Stored data
· · ·

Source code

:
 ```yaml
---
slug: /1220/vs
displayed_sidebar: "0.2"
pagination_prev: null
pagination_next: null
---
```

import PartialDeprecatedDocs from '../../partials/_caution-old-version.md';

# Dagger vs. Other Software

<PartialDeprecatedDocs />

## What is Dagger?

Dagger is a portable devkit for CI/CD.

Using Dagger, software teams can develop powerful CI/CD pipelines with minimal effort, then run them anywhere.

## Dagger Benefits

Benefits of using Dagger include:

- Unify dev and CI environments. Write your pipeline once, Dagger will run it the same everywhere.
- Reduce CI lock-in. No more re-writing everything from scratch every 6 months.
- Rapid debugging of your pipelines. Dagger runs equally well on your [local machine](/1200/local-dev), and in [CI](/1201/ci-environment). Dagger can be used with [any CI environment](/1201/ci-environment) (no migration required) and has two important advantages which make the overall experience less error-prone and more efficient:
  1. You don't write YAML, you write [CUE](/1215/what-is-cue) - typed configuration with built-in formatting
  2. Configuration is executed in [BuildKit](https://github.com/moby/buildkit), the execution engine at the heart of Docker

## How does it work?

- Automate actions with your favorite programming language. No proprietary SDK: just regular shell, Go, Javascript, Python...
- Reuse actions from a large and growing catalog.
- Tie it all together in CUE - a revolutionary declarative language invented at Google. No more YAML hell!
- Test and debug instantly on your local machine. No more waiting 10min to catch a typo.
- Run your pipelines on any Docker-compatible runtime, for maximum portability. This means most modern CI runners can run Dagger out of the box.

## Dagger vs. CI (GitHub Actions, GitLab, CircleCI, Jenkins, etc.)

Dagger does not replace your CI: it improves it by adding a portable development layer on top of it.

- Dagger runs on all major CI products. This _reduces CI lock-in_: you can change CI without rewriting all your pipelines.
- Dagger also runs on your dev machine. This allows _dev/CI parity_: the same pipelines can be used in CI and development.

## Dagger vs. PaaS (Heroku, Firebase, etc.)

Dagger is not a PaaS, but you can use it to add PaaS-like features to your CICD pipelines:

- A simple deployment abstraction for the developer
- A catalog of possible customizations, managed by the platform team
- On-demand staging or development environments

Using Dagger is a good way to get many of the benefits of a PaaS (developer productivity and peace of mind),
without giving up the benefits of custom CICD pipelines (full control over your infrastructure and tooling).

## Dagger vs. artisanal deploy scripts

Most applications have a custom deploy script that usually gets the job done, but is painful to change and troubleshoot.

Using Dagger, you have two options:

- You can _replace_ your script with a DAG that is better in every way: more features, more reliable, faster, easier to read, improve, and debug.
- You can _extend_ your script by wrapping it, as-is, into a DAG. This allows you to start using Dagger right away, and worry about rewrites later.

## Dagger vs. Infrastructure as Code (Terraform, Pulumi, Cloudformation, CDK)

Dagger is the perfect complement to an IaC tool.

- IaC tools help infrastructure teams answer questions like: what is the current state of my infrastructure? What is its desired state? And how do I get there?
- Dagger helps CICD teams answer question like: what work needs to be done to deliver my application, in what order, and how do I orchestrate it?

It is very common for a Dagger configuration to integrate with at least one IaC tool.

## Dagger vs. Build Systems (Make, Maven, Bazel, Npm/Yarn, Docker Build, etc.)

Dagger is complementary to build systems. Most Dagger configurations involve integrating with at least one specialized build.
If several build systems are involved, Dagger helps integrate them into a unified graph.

· · ·

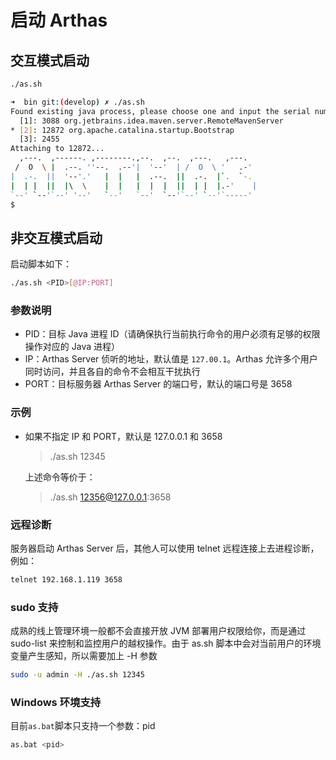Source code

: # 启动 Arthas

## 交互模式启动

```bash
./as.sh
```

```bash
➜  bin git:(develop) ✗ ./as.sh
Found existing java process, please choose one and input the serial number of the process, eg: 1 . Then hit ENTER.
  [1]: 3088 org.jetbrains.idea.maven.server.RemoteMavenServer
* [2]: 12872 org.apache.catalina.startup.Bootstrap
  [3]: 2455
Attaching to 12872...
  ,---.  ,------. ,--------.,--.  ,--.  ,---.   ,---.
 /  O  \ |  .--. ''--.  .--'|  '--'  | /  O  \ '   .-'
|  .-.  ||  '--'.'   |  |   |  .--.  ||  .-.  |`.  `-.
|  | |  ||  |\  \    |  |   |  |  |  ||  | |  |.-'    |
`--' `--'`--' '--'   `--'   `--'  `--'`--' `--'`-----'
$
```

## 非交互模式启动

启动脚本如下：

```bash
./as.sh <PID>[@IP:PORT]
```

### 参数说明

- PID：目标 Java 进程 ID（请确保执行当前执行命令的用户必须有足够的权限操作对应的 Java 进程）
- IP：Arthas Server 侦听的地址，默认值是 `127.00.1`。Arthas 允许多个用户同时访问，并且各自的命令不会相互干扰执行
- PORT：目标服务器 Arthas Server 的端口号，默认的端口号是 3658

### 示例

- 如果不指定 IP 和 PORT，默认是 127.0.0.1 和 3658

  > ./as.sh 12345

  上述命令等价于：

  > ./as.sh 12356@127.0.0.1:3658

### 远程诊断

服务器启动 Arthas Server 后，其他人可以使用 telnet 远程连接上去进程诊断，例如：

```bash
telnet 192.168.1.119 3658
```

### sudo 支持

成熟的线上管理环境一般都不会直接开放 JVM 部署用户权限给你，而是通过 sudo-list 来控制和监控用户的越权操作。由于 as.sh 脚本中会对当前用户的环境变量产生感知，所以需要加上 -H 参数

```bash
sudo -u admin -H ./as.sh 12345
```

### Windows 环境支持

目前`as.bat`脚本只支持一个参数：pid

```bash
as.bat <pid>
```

· · ·

▶ [Task description]:
Above are the lines; repeat exactly the ones from the line containing "Using Dagger, you" down to the line containing "If several build", both inclusive.

▶ [Answer section]:
Using Dagger, you have two options:

- You can _replace_ your script with a DAG that is better in every way: more features, more reliable, faster, easier to read, improve, and debug.
- You can _extend_ your script by wrapping it, as-is, into a DAG. This allows you to start using Dagger right away, and worry about rewrites later.

## Dagger vs. Infrastructure as Code (Terraform, Pulumi, Cloudformation, CDK)

Dagger is the perfect complement to an IaC tool.

- IaC tools help infrastructure teams answer questions like: what is the current state of my infrastructure? What is its desired state? And how do I get there?
- Dagger helps CICD teams answer question like: what work needs to be done to deliver my application, in what order, and how do I orchestrate it?

It is very common for a Dagger configuration to integrate with at least one IaC tool.

## Dagger vs. Build Systems (Make, Maven, Bazel, Npm/Yarn, Docker Build, etc.)

Dagger is complementary to build systems. Most Dagger configurations involve integrating with at least one specialized build.
If several build systems are involved, Dagger helps integrate them into a unified graph.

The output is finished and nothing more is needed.